TASK REQUIREMENTS: Should pictures appear among the records, leave them out, and copy exactly only the lines from the first through the one with "Possible cause is tasks", inclusive.

Stored data entries
######
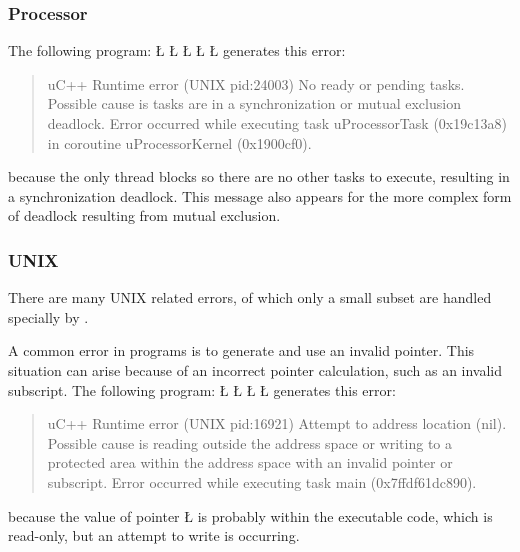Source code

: \documentclass[openright,twoside]{report}
\begin{document}
\subsubsection{Processor}

The following program:
\LGinlinefalse\LGbegin\lgrinde
\L{}
\L{}
\L{\LB{}}
\L{\LB{}}
\CE{}\L{\LB{\}}}
\endlgrinde\LGend
generates this error:
\begin{quote}
\BGfont
uC++ Runtime error (UNIX pid:24003) No ready or pending tasks.
Possible cause is tasks are in a synchronization or mutual exclusion deadlock.
Error occurred while executing task uProcessorTask (0x19c13a8) in coroutine uProcessorKernel (0x1900cf0).
\end{quote}
because the only thread blocks so there are no other tasks to execute, resulting in a synchronization deadlock.
This message also appears for the more complex form of deadlock resulting from mutual exclusion.


\subsubsection{UNIX}

There are many UNIX related errors, of which only a small subset are handled specially by \uC.

A common error in \CC programs is to generate and use an invalid pointer.
This situation can arise because of an incorrect pointer calculation, such as an invalid subscript.
The following program:
\LGinlinefalse\LGbegin\lgrinde
\L{}
\L{\LB{}}
\CE{}\L{\LB{}}
\CE{}\L{\LB{\}}}
\endlgrinde\LGend
generates this error:
\begin{quote}
\BGfont
uC++ Runtime error (UNIX pid:16921) Attempt to address location (nil).
Possible cause is reading outside the address space or writing to a protected area within the address space with an invalid pointer or subscript.
Error occurred while executing task main (0x7ffdf61dc890).
\end{quote}
because the value of pointer \LGinlinetrue\LGbegin\lgrinde\L{}\endlgrinde\LGend{} is probably within the executable code, which is read-only, but an attempt to write is occurring.
\end{document}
######
RESPONSE BELOW:
Source code

: \documentclass[openright,twoside]{report}
\begin{document}
\subsubsection{Processor}

The following program:
\LGinlinefalse\LGbegin\lgrinde
\L{}
\L{}
\L{\LB{}}
\L{\LB{}}
\CE{}\L{\LB{\}}}
\endlgrinde\LGend
generates this error:
\begin{quote}
\BGfont
uC++ Runtime error (UNIX pid:24003) No ready or pending tasks.
Possible cause is tasks are in a synchronization or mutual exclusion deadlock.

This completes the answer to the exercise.